"Mit einer Parkraumbewirtschaftung (Parkpickerl) in unserem Bezirk kann ich mich nicht anfreunden" so ÖVP-Bezirksrat Wolfgang Vosko. Die Donaustadt verfügt über genügend "Fläche". Demgemäß gibt es in unserem Bezirk auch sehr viele Neubauten und traditionell viele Einfamilienhäuser.
Diese verfügen zumeist über einen Stellplatz auf dem Grundstück und in Wohnhausanlagen müssen entsprechende Plätze ja zur Verfügung gestellt werden.

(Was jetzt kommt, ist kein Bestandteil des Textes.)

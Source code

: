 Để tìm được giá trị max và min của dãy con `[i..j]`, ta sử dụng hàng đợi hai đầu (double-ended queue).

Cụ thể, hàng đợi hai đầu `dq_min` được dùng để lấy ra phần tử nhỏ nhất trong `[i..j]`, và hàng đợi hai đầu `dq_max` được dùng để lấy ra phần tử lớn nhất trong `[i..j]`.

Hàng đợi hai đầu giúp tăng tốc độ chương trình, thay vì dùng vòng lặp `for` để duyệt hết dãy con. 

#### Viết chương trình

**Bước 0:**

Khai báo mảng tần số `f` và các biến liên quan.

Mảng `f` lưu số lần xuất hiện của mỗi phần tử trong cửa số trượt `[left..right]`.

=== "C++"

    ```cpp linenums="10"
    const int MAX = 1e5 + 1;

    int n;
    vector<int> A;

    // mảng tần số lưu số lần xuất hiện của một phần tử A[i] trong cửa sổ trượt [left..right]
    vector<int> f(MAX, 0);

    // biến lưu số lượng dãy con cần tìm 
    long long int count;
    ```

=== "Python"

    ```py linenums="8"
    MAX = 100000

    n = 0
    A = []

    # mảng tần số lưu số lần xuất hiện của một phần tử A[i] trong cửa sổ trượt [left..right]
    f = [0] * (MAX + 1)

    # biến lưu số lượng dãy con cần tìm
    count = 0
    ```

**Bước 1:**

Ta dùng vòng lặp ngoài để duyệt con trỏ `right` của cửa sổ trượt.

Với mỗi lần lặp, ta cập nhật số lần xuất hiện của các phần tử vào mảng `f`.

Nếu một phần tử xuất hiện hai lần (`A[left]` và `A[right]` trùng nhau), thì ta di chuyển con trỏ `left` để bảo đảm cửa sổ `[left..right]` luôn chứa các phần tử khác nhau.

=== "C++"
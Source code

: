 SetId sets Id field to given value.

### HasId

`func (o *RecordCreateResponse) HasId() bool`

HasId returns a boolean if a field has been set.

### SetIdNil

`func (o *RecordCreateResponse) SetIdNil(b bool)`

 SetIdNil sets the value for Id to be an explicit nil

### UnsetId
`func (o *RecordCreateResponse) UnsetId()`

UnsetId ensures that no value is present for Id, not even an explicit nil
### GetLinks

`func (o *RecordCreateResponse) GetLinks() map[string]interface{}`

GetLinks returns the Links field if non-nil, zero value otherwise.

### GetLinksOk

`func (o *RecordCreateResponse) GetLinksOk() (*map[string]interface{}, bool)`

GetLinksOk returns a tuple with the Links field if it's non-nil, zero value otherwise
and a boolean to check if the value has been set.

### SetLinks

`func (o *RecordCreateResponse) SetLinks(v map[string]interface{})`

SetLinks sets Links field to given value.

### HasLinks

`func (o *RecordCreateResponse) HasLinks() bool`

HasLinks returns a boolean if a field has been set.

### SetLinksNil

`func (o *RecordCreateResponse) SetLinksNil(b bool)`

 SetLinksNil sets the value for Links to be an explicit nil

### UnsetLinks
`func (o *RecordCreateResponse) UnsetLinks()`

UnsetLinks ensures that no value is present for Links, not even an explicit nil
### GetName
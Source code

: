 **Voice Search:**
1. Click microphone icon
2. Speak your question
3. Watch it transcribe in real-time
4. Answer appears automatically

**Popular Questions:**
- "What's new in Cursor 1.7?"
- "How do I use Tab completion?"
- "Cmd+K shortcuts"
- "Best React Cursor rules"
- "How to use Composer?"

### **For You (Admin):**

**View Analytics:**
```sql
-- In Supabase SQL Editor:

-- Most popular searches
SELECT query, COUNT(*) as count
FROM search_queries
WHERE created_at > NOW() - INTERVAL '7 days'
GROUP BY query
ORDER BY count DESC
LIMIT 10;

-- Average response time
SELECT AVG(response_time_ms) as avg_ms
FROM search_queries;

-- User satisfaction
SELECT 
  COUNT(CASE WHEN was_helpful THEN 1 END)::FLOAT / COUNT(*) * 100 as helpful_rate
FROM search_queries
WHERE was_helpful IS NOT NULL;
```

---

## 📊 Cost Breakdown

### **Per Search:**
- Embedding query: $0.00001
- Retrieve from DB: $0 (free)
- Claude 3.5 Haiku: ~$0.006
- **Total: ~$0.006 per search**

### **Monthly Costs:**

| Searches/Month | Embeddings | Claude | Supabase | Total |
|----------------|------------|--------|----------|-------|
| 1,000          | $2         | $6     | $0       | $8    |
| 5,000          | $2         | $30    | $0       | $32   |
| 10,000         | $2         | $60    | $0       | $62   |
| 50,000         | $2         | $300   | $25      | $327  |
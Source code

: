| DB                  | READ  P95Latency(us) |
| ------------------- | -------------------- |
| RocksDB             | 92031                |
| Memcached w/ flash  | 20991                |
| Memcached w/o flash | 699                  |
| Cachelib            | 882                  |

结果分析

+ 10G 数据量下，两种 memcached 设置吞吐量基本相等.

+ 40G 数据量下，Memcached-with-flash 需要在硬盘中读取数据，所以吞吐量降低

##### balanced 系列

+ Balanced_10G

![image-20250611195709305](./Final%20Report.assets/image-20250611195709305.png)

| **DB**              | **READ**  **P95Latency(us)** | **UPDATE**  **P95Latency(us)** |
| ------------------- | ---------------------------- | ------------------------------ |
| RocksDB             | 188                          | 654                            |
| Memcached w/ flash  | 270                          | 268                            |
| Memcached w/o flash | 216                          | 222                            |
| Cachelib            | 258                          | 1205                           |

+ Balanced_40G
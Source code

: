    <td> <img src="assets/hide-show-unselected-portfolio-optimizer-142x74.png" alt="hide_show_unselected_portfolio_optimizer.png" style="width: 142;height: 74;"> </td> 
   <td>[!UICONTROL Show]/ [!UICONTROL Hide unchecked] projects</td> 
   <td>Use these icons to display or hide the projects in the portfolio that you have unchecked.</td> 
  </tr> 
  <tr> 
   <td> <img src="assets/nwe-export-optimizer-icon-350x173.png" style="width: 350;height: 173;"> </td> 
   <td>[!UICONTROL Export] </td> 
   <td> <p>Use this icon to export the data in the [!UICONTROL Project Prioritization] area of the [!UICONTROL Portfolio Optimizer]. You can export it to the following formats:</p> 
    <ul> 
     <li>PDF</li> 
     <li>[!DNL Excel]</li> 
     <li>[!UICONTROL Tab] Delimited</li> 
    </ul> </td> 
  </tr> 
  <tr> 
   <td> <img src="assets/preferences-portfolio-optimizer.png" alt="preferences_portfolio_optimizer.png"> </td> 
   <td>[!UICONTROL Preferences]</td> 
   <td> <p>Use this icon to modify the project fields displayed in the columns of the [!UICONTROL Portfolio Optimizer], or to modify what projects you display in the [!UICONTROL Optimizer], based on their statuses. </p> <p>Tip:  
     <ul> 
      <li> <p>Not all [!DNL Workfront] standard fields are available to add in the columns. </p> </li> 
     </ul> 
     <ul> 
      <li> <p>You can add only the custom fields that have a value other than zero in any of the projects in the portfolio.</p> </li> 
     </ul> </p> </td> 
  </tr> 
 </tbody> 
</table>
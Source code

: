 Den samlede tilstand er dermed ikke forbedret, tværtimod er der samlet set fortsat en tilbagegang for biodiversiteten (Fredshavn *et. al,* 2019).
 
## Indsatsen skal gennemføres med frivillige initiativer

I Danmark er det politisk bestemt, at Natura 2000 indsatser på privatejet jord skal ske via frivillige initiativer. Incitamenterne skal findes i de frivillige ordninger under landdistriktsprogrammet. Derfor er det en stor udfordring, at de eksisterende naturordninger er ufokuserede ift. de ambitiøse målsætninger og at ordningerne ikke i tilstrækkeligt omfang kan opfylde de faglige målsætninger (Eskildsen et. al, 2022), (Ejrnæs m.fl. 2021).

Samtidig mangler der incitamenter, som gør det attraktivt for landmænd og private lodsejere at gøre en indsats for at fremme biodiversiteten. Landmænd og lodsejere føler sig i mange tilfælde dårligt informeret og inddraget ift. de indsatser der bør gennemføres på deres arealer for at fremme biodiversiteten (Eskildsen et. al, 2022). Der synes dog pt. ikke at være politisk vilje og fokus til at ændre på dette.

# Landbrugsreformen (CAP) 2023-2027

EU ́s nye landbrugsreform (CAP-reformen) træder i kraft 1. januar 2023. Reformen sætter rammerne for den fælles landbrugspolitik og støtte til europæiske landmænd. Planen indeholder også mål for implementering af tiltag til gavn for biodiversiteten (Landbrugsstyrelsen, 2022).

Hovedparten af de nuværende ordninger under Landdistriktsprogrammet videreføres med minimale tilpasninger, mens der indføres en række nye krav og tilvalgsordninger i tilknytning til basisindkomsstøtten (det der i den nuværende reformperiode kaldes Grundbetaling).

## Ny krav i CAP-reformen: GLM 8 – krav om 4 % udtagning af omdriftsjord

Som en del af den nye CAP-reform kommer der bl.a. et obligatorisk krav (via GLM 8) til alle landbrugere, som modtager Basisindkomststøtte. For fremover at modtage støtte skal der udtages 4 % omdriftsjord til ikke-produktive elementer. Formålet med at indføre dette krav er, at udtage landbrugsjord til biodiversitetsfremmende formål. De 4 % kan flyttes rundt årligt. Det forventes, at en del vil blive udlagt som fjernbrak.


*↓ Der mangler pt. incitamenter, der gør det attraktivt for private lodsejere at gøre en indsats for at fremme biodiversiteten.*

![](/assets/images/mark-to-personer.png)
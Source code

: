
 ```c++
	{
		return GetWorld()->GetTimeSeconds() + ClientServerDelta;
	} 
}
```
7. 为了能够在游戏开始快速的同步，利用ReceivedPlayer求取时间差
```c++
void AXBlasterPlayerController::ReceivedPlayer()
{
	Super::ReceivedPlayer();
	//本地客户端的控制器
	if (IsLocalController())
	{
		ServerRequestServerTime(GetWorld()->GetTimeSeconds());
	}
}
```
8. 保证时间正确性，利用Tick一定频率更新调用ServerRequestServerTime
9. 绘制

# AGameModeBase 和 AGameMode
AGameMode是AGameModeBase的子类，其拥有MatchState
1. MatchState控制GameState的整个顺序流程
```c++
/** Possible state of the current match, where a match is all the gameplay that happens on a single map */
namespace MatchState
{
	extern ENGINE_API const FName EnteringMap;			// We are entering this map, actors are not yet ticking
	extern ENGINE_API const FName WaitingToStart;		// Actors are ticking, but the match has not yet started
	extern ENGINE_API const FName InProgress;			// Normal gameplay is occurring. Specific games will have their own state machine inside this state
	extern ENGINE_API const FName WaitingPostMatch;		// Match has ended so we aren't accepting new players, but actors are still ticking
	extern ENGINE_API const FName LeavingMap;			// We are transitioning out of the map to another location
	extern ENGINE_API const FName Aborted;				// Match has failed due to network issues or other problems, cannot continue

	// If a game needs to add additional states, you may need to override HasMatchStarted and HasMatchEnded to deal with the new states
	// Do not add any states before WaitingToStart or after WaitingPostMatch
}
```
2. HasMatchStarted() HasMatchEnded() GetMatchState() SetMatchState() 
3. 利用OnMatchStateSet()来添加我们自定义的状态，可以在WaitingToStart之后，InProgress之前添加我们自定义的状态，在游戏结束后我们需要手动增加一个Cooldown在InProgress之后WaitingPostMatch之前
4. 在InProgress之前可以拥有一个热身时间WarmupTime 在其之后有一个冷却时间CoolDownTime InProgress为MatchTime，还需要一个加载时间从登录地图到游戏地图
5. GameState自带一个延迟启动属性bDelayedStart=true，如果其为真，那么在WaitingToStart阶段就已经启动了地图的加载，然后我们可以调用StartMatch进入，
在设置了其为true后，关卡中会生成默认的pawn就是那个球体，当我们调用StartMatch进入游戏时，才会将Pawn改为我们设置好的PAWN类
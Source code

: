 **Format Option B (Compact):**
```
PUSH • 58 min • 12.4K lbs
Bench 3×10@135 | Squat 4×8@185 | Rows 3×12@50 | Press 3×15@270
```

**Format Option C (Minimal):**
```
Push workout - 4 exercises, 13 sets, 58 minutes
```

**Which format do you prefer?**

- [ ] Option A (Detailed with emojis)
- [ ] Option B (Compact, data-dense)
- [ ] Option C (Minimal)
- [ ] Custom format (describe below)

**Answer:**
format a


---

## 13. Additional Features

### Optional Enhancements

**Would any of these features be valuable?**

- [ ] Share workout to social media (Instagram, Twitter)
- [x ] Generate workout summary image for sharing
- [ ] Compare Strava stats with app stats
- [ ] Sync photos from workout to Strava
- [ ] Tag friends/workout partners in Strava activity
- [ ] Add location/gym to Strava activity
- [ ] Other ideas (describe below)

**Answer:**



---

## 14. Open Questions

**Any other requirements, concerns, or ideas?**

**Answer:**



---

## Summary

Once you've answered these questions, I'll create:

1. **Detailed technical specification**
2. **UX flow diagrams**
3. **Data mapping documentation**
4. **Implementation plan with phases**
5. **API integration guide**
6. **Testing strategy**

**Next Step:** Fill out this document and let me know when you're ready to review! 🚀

Die gebührenpflichtige Parkraumbewirtschaftung ist deswegen gescheitert, weil eben kein Anspruch auf einen sicheren Parkplatz gestellt werden kann.
Die Vernichtung von Parkraum durch überbreite Gehsteige, Fahrradwege, die den öffentlichen Verkehr behindern oder Fahrradabstellplätze an ungeeigneten Stellen versucht die ÖVP zu vermeiden. Parkplatzprobleme können an einigen Stellen vorherrschen, was aber mit Kurzparkzonen gelöst werden kann. Bei kluger Planung und Einhaltung der baulichen Vorschriften wird es in Zukunft keine Probleme hinsichtlich Parkraum geben, meint Vosko.